*** STORED DATA ***

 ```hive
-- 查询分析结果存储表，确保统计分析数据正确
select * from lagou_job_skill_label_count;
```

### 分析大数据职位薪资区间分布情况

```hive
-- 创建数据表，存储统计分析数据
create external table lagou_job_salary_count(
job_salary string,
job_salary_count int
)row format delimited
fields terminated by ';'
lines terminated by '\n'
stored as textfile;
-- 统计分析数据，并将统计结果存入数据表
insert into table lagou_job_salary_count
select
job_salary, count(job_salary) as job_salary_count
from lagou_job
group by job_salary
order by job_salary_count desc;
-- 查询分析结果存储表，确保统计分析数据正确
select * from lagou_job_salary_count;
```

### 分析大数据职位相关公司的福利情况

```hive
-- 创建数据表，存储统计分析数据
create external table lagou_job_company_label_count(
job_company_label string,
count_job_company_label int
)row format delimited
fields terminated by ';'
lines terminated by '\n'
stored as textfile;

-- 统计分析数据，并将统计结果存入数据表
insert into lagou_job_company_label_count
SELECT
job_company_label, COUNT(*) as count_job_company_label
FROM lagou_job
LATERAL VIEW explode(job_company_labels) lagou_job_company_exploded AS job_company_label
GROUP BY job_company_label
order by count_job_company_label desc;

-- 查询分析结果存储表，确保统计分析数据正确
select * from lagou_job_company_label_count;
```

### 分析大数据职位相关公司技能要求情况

*** End of STORED DATA ***
*** STORED DATA ***

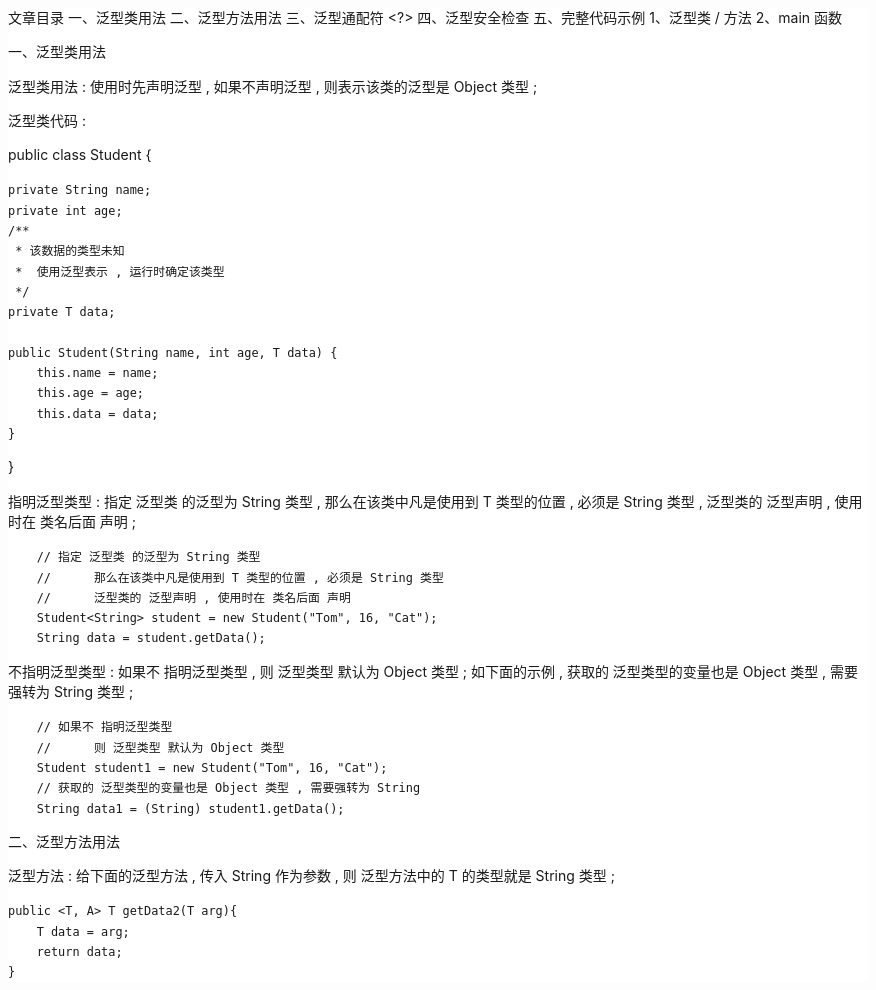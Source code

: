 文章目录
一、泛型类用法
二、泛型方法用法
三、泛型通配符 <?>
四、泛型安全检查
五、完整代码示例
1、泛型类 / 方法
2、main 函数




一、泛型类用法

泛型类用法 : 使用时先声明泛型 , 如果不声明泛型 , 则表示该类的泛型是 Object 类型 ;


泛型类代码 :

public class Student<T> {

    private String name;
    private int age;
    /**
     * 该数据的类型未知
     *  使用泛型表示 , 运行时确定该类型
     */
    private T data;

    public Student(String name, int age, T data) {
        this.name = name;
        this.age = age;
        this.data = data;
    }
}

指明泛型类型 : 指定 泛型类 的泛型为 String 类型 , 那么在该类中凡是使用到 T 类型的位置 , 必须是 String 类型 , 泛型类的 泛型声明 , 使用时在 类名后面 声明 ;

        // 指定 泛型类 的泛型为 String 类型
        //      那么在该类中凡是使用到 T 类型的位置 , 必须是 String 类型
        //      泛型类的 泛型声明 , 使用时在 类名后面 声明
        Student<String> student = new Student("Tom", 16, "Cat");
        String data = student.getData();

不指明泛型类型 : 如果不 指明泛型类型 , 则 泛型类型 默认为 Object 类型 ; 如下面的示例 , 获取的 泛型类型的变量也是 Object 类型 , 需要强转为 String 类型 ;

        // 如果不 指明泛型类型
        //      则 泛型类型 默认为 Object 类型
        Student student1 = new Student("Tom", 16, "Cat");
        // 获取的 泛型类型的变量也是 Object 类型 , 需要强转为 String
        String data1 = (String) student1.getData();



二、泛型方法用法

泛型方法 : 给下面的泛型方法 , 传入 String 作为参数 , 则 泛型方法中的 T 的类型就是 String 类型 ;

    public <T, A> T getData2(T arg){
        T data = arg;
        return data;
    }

*** End of STORED DATA ***
*** STORED DATA ***

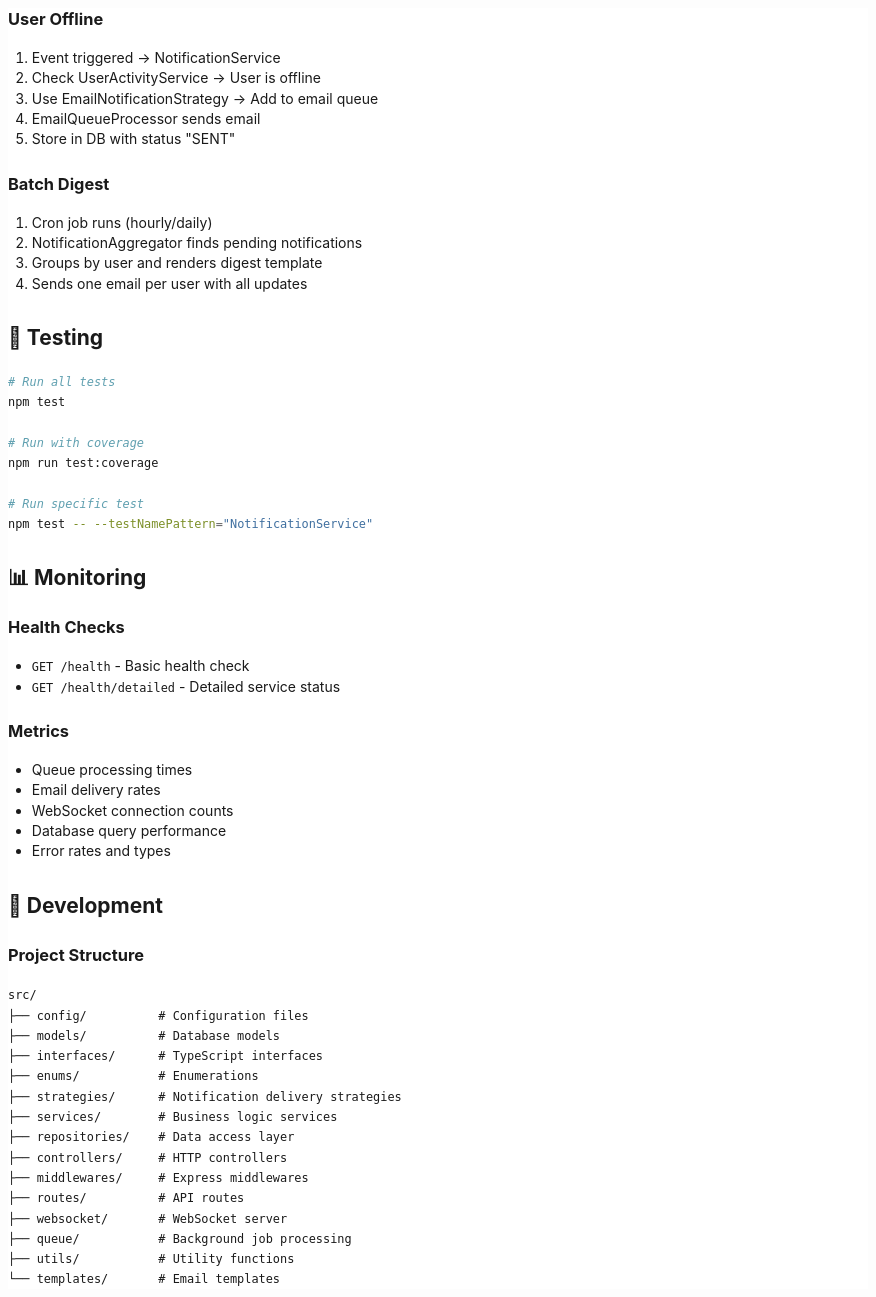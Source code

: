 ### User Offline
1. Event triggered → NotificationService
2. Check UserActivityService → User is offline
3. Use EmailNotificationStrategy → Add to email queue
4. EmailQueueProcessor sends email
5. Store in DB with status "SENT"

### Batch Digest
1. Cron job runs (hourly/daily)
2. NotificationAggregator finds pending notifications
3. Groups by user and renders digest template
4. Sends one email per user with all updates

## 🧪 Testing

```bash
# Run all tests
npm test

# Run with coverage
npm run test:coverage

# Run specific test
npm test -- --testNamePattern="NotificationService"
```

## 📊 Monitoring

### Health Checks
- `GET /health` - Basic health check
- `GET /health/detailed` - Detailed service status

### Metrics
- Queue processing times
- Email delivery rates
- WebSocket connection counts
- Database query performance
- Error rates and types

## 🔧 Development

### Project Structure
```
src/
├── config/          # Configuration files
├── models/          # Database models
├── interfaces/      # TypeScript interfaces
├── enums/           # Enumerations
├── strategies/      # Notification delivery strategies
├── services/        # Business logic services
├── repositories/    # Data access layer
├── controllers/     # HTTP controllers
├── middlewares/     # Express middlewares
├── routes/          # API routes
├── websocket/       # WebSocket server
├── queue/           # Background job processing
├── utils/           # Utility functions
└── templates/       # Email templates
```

*** End of STORED DATA ***

TASK:
Figure out how many lines above hold "类名后面", then give that number alone.

SOLUTION TO THIS EXERCISE:
2